QOTD (2014-02-02)

Last term, a Christ Church undergraduate made student-paper headlines for bringing a homemade flamethrower to a college “bop” (party for all the undergrads in college). But we junior deans and equivalent officers who lie awake at night worrying that such things will happen on our watch should be relieved that matters are no longer as they were in the late-Victorian period, as described by M.C. Curthoys in the History of the University of Oxford, vol. 7:

One outward sign of the new seriousness was the exclusion of dogs, whose nocturnal howlings had occasionally disturbed the peace of the unreformed colleges; Warden Sewell carefully enforced the rules against them at New College in the early 1860s, while George Bradley made their removal an issue at University College. Supper parties, a long-standing target for moral reformers, were suppressed at Trinity during 1857 and 1858 by the dean, Frederick Meyrick, who detested their ‘noisy and ill-conducted’ proceedings, ‘gross language’, and ‘filthy songs’. Gatings and rustications were imposed on attenders at rowdy wine parties in the following decade….

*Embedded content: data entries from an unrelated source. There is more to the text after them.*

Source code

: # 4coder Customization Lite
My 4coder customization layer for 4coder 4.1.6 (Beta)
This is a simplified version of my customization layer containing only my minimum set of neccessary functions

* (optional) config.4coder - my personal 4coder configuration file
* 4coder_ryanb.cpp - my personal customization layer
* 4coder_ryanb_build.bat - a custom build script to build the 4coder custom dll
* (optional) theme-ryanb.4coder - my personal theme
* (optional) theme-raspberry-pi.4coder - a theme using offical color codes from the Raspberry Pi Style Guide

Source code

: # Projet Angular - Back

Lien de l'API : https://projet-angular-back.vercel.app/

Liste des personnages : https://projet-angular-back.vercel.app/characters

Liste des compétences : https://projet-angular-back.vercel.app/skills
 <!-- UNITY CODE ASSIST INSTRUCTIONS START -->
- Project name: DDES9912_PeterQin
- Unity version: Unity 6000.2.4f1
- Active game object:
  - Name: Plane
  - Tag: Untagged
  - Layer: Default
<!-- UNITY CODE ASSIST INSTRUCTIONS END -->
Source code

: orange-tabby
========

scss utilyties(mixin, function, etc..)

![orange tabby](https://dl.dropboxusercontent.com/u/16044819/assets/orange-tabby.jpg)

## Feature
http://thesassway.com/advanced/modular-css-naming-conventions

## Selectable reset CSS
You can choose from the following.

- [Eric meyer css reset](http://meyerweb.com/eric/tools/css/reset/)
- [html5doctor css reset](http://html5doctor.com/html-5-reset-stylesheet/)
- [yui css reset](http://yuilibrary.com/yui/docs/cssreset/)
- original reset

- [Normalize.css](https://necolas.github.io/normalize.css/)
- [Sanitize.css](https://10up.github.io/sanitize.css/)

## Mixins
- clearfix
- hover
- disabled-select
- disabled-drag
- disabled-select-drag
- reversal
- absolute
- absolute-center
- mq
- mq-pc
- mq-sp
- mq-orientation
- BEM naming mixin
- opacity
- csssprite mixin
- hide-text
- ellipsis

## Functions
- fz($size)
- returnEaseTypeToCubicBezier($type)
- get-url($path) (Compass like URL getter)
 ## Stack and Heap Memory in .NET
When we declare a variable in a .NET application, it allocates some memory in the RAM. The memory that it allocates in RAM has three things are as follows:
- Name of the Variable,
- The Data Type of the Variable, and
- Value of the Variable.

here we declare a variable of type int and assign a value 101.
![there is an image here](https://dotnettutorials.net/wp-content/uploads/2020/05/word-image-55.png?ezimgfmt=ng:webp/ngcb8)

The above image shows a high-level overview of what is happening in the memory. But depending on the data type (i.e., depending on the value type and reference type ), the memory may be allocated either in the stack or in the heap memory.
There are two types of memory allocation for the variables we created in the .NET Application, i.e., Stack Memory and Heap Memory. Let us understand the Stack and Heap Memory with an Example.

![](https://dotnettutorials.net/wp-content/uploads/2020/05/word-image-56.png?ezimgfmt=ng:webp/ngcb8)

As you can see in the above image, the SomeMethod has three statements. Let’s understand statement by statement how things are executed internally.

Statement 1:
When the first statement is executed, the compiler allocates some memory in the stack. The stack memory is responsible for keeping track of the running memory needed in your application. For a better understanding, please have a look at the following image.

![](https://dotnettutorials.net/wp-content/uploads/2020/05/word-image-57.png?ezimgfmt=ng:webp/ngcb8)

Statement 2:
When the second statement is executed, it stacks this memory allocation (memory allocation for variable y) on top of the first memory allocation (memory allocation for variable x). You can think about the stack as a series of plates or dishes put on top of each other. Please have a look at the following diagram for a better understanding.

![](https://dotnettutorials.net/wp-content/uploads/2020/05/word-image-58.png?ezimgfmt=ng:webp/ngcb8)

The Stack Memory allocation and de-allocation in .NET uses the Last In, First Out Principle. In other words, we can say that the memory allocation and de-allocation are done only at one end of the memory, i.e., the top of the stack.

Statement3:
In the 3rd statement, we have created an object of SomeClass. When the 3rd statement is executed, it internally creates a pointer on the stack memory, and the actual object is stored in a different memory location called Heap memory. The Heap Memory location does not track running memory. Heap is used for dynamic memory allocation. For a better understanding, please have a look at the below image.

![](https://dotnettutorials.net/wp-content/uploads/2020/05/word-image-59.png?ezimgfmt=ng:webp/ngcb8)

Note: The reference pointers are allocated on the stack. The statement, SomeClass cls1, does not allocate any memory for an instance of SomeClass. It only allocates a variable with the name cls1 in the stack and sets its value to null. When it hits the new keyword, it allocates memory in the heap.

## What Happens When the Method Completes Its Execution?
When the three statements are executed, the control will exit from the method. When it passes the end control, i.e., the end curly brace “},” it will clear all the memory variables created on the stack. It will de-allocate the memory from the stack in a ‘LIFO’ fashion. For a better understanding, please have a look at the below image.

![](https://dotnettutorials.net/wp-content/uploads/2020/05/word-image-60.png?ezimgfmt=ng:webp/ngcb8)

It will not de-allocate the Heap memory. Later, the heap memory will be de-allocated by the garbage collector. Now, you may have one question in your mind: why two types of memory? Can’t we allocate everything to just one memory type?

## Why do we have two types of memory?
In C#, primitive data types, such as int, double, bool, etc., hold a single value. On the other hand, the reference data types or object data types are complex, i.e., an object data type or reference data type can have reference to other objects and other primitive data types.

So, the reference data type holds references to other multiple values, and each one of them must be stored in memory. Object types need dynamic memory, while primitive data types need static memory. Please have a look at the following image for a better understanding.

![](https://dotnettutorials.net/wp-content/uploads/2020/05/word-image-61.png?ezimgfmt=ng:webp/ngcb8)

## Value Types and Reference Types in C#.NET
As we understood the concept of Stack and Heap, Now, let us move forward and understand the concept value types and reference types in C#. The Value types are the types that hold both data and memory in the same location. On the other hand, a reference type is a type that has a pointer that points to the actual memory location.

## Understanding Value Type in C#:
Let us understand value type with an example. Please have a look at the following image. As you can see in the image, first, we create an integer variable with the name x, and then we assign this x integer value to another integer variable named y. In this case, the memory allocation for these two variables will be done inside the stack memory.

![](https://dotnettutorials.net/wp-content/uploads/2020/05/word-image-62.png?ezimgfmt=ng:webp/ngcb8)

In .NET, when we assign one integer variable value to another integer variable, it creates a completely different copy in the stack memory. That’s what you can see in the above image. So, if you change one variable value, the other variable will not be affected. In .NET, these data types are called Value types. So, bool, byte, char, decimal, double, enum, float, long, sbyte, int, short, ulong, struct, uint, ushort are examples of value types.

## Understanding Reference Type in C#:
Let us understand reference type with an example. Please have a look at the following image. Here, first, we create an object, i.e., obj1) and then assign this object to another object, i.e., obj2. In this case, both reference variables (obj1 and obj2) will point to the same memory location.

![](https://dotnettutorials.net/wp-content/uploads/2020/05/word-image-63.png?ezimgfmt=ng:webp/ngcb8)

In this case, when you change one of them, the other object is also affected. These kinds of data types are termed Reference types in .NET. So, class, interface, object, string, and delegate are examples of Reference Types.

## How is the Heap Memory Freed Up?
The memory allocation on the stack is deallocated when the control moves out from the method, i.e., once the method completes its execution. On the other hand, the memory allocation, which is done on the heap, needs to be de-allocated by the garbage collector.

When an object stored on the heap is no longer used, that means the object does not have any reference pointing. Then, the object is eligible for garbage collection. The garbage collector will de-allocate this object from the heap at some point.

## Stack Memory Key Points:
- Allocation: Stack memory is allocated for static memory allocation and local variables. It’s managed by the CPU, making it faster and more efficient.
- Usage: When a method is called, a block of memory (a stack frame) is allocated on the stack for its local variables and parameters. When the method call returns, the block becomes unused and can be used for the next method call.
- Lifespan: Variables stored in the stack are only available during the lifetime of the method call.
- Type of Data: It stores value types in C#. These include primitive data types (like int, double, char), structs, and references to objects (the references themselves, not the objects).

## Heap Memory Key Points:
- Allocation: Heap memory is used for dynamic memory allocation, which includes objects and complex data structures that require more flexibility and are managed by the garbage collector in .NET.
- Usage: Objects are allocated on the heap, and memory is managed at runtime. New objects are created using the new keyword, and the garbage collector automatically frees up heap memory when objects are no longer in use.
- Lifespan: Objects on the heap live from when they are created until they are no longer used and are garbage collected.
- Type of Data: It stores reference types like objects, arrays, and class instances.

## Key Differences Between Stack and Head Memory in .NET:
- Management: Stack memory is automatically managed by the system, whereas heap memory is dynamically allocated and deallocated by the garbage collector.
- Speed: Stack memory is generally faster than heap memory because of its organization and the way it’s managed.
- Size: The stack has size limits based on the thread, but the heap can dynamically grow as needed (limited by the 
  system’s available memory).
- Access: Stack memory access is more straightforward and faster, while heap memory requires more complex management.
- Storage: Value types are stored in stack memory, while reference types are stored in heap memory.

As proctors during 1882-3, Scott Holland and A.L. Smith of Balliol conducted a purge against prostitution in the town, declaring their priority to be ‘protecting the Undergraduates from needless temptation by vigilantly attending to the public decency of the streets’. Their actions… were reinforced by the University branch of the Church of England Purity Association, founded in 1883, whose 800 members in 1887 included about 30 per cent of all undergraduates in residence…. Membership at Keble, where the association seems to have originated, was almost universal; Oriel and Worcester also provided substantial support. Sexual vice was thereafter a diminishing concern among disciplinary officers; entering a college after hours, though still an offence, ceased to be automatically associated with gross moral turpitude, and ‘climbing in’ over the college walls could become a relatively good-natured test of ingenuity. In other matters it proved more difficult for college deans to take concerted action. L.R. Farnell, Sub-Rector of Exeter from 1882, complained of their failure to agree a common policy towards college bonfires, undergraduate celebrations usually of sporting victories, which threatened to get out of hand in the mid-1880s. Some colleges treated them as occasions for licensed uproar, like bump suppers (previously disreputable occasions but which became sanctioned as official college events). These provided essential outlets for the violent energies of the young men confined within college walls. During the restoration of the Bodleian, when the Schools tower was covered in wooden scaffolding, rockets, bombs, and sparks from a vast bonfire blazing in the nearby front quadrangle of Hertford, in celebration of the college going head of the river in 1881, presented an alarming prospect. The conflagration, ‘fed with tables and chairs by a mad set of undergraduates who were chiefly occupied in dancing insanely about it’, had the permission of the Senior Proctor. A Harvard graduate visiting Queen’s witnessed Provost Magrath looking on benignly at a bonfire circled by undergraduates variously hanging from trees or bashing tin baths.

Spectacular breakdowns of control, widely reported in the press, showed that the establishment of a new order in the colleges was not uniformly smooth. Rapid expansion in student numbers during the 1860s placed additional strains on the colleges’ disciplinary resources. An early sign of trouble was the gating of the whole of Merton College following a bonfire in the college on 5 November 1865. All the undergraduates at Trinity were threatened with rustication in Hilary term 1867 after a succession of incidents, including the blocking up of a passageway with snow to prevent access to morning chapel and the cutting of the chapel bell-rope. The same sentence was threatened at University College in March 1868 after a fellow had been ‘screwed up’ (i.e. shut in his rooms by the insertion of screw into his outer oak door), and the rooms of an undergraduate vandalized, apparently in the wake of an unpopular decision of the governing body. At the end of November 1868, the governing body at New College actually carried out the sanction of mass rustication when the undergraduates reused to give up the names of those responsible for smashing an unpopular student’s windows. The culmination of this turbulent period was the Christ Church library riot…. Further outbreaks occurred at the end of the 1870s. Discipline broke down in Wadham after eights week in 1879 when the authorities prohibited the holding of a college concert. In the following summer Bradley rusticated the whole of University College after the undergraduates refused to incriminate those responsible for screwing up the oak of a tutor, who was also Senior Proctor; they were subsequently taken back when the culprit owned up.